Manu me regañaba entonces por mi visión catastrofista. Él es un optimista moderado y cree que los emperadores tienen algunas virtudes.
Puede ser. Yo no se las conozco.
De hecho, la plataforma audiovisual en la que yo trabajaba y el grupo de comunicación que la respaldaba estaban disfrutando su propio apocalipsis.
—Es el mercado, son los directivos.
—Mica, no te pases.
—No me paso, Manu. Pero si mandan con poder absoluto, debería ser para hacer; pero lo que impulsan es la inacción, la estulticia, la irresponsabilidad y la pereza.
Cuando en una empresa de contenidos e información, creativa y vital por definición, lo que notas es cada vez menos talento, valor, estrategia, ganas; cada vez más miedo, sometimiento, resignación, corbatas y poltronas… No sé. No puedo acabar la frase, pero el final no es feliz: es doloroso.

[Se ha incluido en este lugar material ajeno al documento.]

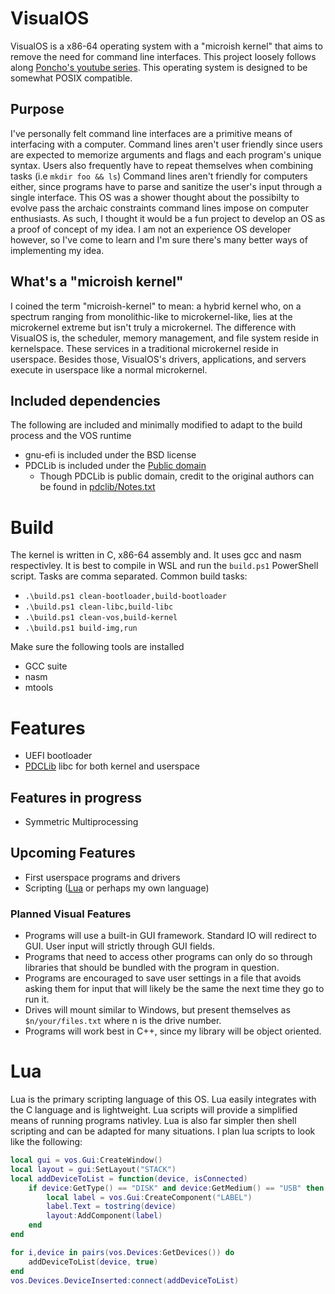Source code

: # VisualOS
VisualOS is a x86-64 operating system with a "microish kernel" that aims to remove the need for command line interfaces. 
This project loosely follows along [Poncho's youtube series](https://www.youtube.com/playlist?list=PLxN4E629pPnJxCQCLy7E0SQY_zuumOVyZ). 
This operating system is designed to be somewhat POSIX compatible. 

## Purpose
I've personally felt command line interfaces are a primitive means of interfacing with a computer. 
Command lines aren't user friendly since users are expected to memorize arguments and flags and each program's unique syntax. 
Users also frequently have to repeat themselves when combining tasks (i.e `mkdir foo && ls`) 
Command lines aren't friendly for computers either, since programs have to parse and sanitize the user's input through a single interface. 
This OS was a shower thought about the possibilty to evolve pass the archaic constraints command lines impose on computer enthusiasts. 
As such, I thought it would be a fun project to develop an OS as a proof of concept of my idea. 
I am not an experience OS developer however, so I've come to learn and I'm sure there's many better ways of implementing my idea.

## What's a "microish kernel"
I coined the term "microish-kernel" to mean: a hybrid kernel who, on a spectrum ranging from monolithic-like to microkernel-like, lies at the microkernel extreme but isn't truly a microkernel. The difference with VisualOS is, the scheduler, memory management, and file system reside in kernelspace. These services in a traditional microkernel reside in userspace. Besides those, VisualOS's drivers, applications, and servers execute in userspace like a normal microkernel.

## Included dependencies
The following are included and minimally modified to adapt to the build process and the VOS runtime
- gnu-efi is included under the BSD license
- PDCLib is included under the [Public domain](src/libraries/pdclib/COPYING.CC0)
	- Though PDCLib is public domain, credit to the original authors can be found in [pdclib/Notes.txt](src/libraries/pdclib/Notes.txt)

# Build
The kernel is written in C, x86-64 assembly and. It uses gcc and nasm respectivley. It is best to compile in WSL and run the `build.ps1` PowerShell script. Tasks are comma separated. Common build tasks:
- `.\build.ps1 clean-bootloader,build-bootloader`
- `.\build.ps1 clean-libc,build-libc`
- `.\build.ps1 clean-vos,build-kernel`
- `.\build.ps1 build-img,run`

Make sure the following tools are installed
- GCC suite
- nasm
- mtools

# Features
- UEFI bootloader
- [PDCLib](https://github.com/nothotscott/pdclib) libc for both kernel and userspace

## Features in progress
- Symmetric Multiprocessing
## Upcoming Features
- First userspace programs and drivers
- Scripting ([Lua](#Lua) or perhaps my own language)
### Planned Visual Features
- Programs will use a built-in GUI framework. Standard IO will redirect to GUI. User input will strictly through GUI fields.
- Programs that need to access other programs can only do so through libraries that should be bundled with the program in question.
- Programs are encouraged to save user settings in a file that avoids asking them for input that will likely be the same the next time they go to run it.
- Drives will mount similar to Windows, but present themselves as `$n/your/files.txt` where n is the drive number.
- Programs will work best in C++, since my library will be object oriented.

# Lua
Lua is the primary scripting language of this OS. Lua easily integrates with the C language and is lightweight.
Lua scripts will provide a simplified means of running programs nativley.
Lua is also far simpler then shell scripting and can be adapted for many situations. I plan lua scripts to look like the following:
```lua
local gui = vos.Gui:CreateWindow()
local layout = gui:SetLayout("STACK")
local addDeviceToList = function(device, isConnected)
	if device:GetType() == "DISK" and device:GetMedium() == "USB" then
		local label = vos.Gui:CreateComponent("LABEL")
		label.Text = tostring(device)
		layout:AddComponent(label)
	end
end

for i,device in pairs(vos.Devices:GetDevices()) do
	addDeviceToList(device, true)
end
vos.Devices.DeviceInserted:connect(addDeviceToList)
```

Un día me llamó mi jefe para soltarme un discurso e imponerme una petición:
—Micaela, eres muy buena en tu trabajo, pero debes renunciar voluntariamente a parte de tu sueldo para demostrar tu compromiso. Y, por favor, no olvides que eres imprescindible.
Bastante más largo pero así de absurdo y de contradictorio. Lo grabé en el iPhone por si acaso. Para Manu y Diego, para mi abogado, para mi testamento.

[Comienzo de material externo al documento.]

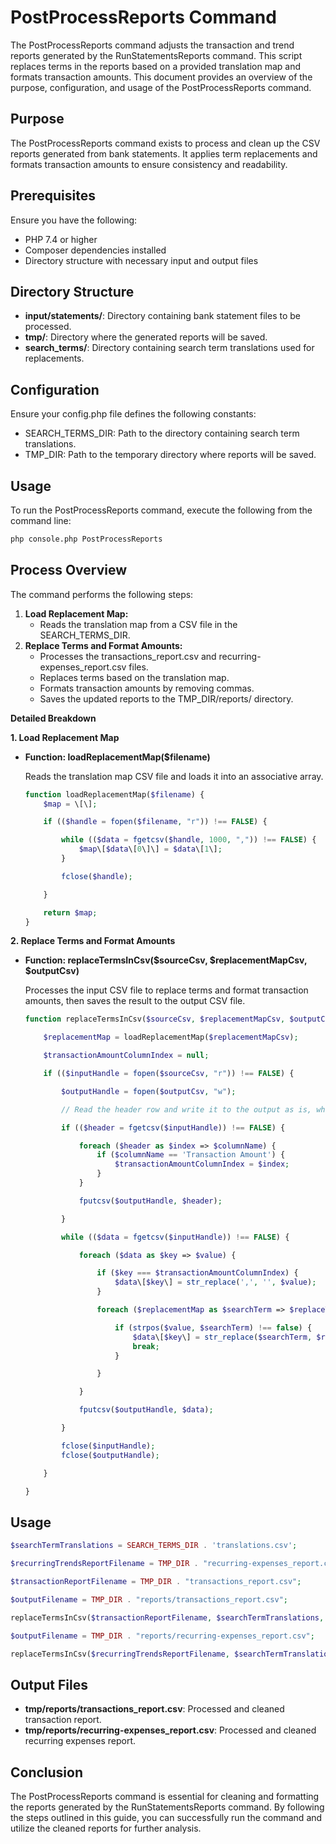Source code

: # PostProcessReports Command

The PostProcessReports command adjusts the transaction and trend reports generated by the RunStatementsReports command. This script replaces terms in the reports based on a provided translation map and formats transaction amounts. This document provides an overview of the purpose, configuration, and usage of the PostProcessReports command.

## Purpose

The PostProcessReports command exists to process and clean up the CSV reports generated from bank statements. It applies term replacements and formats transaction amounts to ensure consistency and readability.

## Prerequisites

Ensure you have the following:

- PHP 7.4 or higher
- Composer dependencies installed
- Directory structure with necessary input and output files

## Directory Structure

- **input/statements/**: Directory containing bank statement files to be processed.
- **tmp/**: Directory where the generated reports will be saved.
- **search_terms/**: Directory containing search term translations used for replacements.

## Configuration

Ensure your config.php file defines the following constants:

- SEARCH_TERMS_DIR: Path to the directory containing search term translations.
- TMP_DIR: Path to the temporary directory where reports will be saved.

## Usage

To run the PostProcessReports command, execute the following from the command line:

```bash
php console.php PostProcessReports
```

## Process Overview

The command performs the following steps:

1. **Load Replacement Map:**
    - Reads the translation map from a CSV file in the SEARCH_TERMS_DIR.
1. **Replace Terms and Format Amounts:**
    - Processes the transactions_report.csv and recurring-expenses_report.csv files.
    - Replaces terms based on the translation map.
    - Formats transaction amounts by removing commas.
    - Saves the updated reports to the TMP_DIR/reports/ directory.

**Detailed Breakdown**

**1\. Load Replacement Map**

- **Function: loadReplacementMap($filename)**

    Reads the translation map CSV file and loads it into an associative array.

    ```php
    function loadReplacementMap($filename) {
        $map = \[\];

        if (($handle = fopen($filename, "r")) !== FALSE) {

            while (($data = fgetcsv($handle, 1000, ",")) !== FALSE) {
                $map\[$data\[0\]\] = $data\[1\];
            }

            fclose($handle);

        }

        return $map;
    }
    ```

**2\. Replace Terms and Format Amounts**

- **Function: replaceTermsInCsv($sourceCsv, $replacementMapCsv, $outputCsv)**

    Processes the input CSV file to replace terms and format transaction amounts, then saves the result to the output CSV file.

    ```php
    function replaceTermsInCsv($sourceCsv, $replacementMapCsv, $outputCsv) {

        $replacementMap = loadReplacementMap($replacementMapCsv);

        $transactionAmountColumnIndex = null;

        if (($inputHandle = fopen($sourceCsv, "r")) !== FALSE) {

            $outputHandle = fopen($outputCsv, "w");

            // Read the header row and write it to the output as is, while identifying the transaction_amount column index

            if (($header = fgetcsv($inputHandle)) !== FALSE) {

                foreach ($header as $index => $columnName) {
                    if ($columnName == 'Transaction Amount') {
                        $transactionAmountColumnIndex = $index;
                    }
                }

                fputcsv($outputHandle, $header);

            }

            while (($data = fgetcsv($inputHandle)) !== FALSE) {

                foreach ($data as $key => $value) {

                    if ($key === $transactionAmountColumnIndex) {
                        $data\[$key\] = str_replace(',', '', $value);
                    }

                    foreach ($replacementMap as $searchTerm => $replaceTerm) {

                        if (strpos($value, $searchTerm) !== false) {
                            $data\[$key\] = str_replace($searchTerm, $replaceTerm, $value);
                            break;
                        }

                    }

                }

                fputcsv($outputHandle, $data);

            }

            fclose($inputHandle);
            fclose($outputHandle);

        }

    }
    ```

## Usage

```php
$searchTermTranslations = SEARCH_TERMS_DIR . 'translations.csv';

$recurringTrendsReportFilename = TMP_DIR . "recurring-expenses_report.csv";

$transactionReportFilename = TMP_DIR . "transactions_report.csv";

$outputFilename = TMP_DIR . "reports/transactions_report.csv";

replaceTermsInCsv($transactionReportFilename, $searchTermTranslations, $outputFilename);

$outputFilename = TMP_DIR . "reports/recurring-expenses_report.csv";

replaceTermsInCsv($recurringTrendsReportFilename, $searchTermTranslations, $outputFilename);
```

## Output Files

- **tmp/reports/transactions_report.csv**: Processed and cleaned transaction report.
- **tmp/reports/recurring-expenses_report.csv**: Processed and cleaned recurring expenses report.

## Conclusion

The PostProcessReports command is essential for cleaning and formatting the reports generated by the RunStatementsReports command. By following the steps outlined in this guide, you can successfully run the command and utilize the cleaned reports for further analysis.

Y cuando terminó, deseando llegar al hospital, muy cansada de tanta tontería, le resumí las opciones:
1. Si soy imprescindible, respetadme y motivadme.
2. Si no hago bien mi trabajo, despedidme.

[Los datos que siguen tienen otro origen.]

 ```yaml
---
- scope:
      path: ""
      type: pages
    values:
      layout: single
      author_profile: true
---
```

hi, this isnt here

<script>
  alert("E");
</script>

La tercera no la escribí, pero sí se la enuncié:
—Si lo que quieres es que renuncie voluntariamente a parte de mi sueldo para pagar, entre otras cosas, el tuyo que tan poco aporta, jura que vas a dejarme trabajar. Si no, te puedes ir yendo a la mierda.
Se quedó esperando que mi voz se quebrara del todo, que llorara como una mujer lo que él no había sabido argumentar como un hombre, pero al ver que no, me dijo que me tranquilizara y que disfrutara el fin de semana.